=== THE RECORDS ===

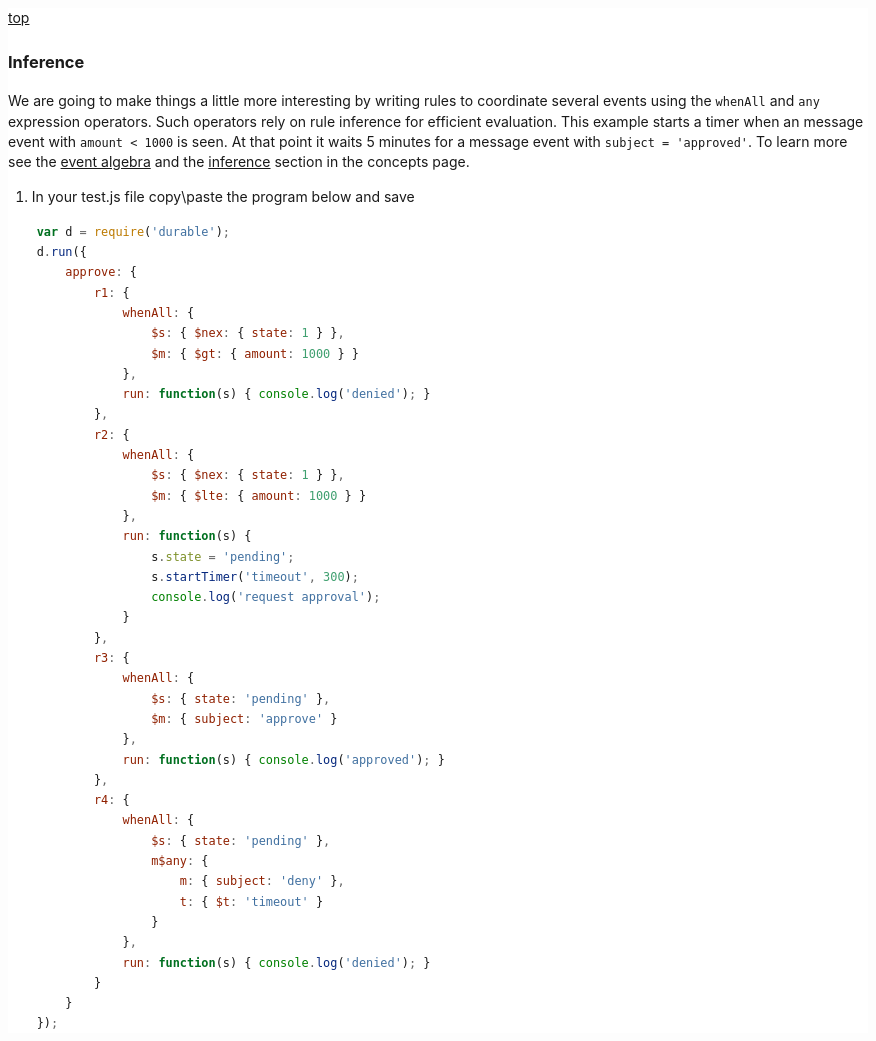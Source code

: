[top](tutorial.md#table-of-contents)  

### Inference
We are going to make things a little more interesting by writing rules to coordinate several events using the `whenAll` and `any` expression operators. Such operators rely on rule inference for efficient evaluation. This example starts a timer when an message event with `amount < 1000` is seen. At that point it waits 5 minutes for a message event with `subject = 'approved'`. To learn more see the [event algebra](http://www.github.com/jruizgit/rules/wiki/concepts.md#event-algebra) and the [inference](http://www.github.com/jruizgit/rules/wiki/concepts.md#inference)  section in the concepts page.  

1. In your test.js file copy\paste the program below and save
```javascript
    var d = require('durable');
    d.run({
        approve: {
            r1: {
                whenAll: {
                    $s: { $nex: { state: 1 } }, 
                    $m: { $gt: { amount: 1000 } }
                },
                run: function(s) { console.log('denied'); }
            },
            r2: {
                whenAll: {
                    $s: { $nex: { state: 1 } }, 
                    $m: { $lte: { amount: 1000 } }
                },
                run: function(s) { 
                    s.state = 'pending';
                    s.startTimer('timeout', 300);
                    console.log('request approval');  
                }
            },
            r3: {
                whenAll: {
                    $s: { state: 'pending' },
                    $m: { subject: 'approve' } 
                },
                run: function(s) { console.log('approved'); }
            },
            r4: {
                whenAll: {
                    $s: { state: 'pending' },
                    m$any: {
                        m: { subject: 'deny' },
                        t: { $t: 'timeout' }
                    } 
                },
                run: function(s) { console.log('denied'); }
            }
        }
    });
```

===
=== THE RECORDS ===

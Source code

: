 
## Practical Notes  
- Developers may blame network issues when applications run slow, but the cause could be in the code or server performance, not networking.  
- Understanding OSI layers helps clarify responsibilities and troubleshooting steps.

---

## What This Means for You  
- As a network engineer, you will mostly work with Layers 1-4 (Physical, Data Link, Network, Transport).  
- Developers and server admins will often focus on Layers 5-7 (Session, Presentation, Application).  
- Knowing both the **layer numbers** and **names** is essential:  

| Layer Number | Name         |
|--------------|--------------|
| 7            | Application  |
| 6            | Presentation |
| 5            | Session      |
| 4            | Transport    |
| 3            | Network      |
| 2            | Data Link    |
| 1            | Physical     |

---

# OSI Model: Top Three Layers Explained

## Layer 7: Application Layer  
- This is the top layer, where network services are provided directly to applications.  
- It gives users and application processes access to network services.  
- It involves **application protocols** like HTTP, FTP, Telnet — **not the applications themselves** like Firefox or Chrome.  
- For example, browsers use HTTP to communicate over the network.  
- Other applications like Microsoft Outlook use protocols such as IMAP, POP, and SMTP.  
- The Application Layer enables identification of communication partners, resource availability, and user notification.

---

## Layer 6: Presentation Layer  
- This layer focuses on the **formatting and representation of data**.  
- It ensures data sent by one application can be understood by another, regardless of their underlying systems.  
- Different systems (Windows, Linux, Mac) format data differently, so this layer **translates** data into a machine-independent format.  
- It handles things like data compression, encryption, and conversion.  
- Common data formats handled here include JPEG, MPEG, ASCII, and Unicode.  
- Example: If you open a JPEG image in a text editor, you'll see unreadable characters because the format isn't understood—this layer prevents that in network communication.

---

===

Whenever a line of the material holds the word "protocols", copy it out.

- It involves **application protocols** like HTTP, FTP, Telnet — **not the applications themselves** like Firefox or Chrome.  
- Other applications like Microsoft Outlook use protocols such as IMAP, POP, and SMTP.  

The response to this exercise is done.